I will be the first one to admit that I have exceedingly high expectations. Those start with myself, though. I expect nothing of others that I do not first expect of myself, and I hold no one to higher standards than I do myself. You can look at that two ways, I suppose. Either that I will be in a perpetual state of disappointment, or that I am in a constant state of expectation – which is really optimism, which is really faith.
I have an intense amount of faith in people. I believe in them. I believe the best about them. And yes, I am continually disappointed. And that’s okay. I had an interesting week, and I had some unique opportunities to have that faith affirmed in the most spectacular ways – ways which surpassed even my high hopes.

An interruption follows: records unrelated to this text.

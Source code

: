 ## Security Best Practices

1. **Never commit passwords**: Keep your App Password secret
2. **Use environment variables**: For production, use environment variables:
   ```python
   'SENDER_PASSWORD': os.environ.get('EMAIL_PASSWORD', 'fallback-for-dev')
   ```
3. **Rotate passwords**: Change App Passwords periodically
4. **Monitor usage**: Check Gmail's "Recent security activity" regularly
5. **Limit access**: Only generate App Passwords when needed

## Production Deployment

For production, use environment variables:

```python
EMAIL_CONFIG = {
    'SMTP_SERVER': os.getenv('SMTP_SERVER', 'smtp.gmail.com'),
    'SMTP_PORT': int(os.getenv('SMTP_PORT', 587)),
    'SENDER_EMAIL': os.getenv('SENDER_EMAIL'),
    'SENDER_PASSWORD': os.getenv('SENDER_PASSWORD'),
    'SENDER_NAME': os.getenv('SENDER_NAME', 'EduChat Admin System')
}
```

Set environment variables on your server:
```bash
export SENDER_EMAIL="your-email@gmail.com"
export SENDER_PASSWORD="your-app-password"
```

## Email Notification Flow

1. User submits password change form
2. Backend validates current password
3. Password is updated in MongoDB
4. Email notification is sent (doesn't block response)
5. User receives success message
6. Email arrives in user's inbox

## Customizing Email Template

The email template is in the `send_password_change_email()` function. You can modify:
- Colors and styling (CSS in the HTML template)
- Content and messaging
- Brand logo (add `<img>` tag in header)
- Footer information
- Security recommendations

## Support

No matter how discouraged, disgruntled, disgusted, disappointed I have been by people, I have also been delighted, entranced, and bemused by them. I am often simply enamored by them.
I really do take a step back each time I find myself facing that disappointment, and figure out whether I am being fair or not. Sometimes I am being fair, and the only thing left in that case is to figure out how to call them on their transgression. Other times, I’m the one who’s being unreasonable – and if that’s the case, I’ll be the first one to say that I have been, and to apologize.
I have also reached a point in my life when I realize that my tendency toward high expectations is as much a part of me as the shape of my hands and the thickness of my hair. Ingrained, essential. And despite the frustration of being disappointed from time to time when people fall short of the mark I’ve drawn for them, I cannot be another way.
To stop expecting them to dazzle me with their brilliance, their kindness, their humor, their irreverence, their passion, is to stop expecting to be perpetually surprised by life and all that it holds. Because the thing is that so often, people exceed my expectations.
I really don’t see the point of ‘try’ – I’m no Jedi Master, but there really is doing a thing or not doing it. I can be straining and trying to lift a thousand pounds – but the fact of the matter is that unless I’m lifting those thousand pounds (doing it), I am not doing it. There is no try. And that applies to me, too. No, I’m not always clear on where I am with an issue, or how well I’m doing a thing (or how abysmally I’m not doing it). But I look at all of it, take it all in.
This week, I’ve been dazzled by the enormous potential for people to astonish me with their love, their generosity, their humility. And I’m inspired by it. I’m moved by it. My faith is invigorated by it, and renewed. Because I’ve seen folks out there not trying, but doing.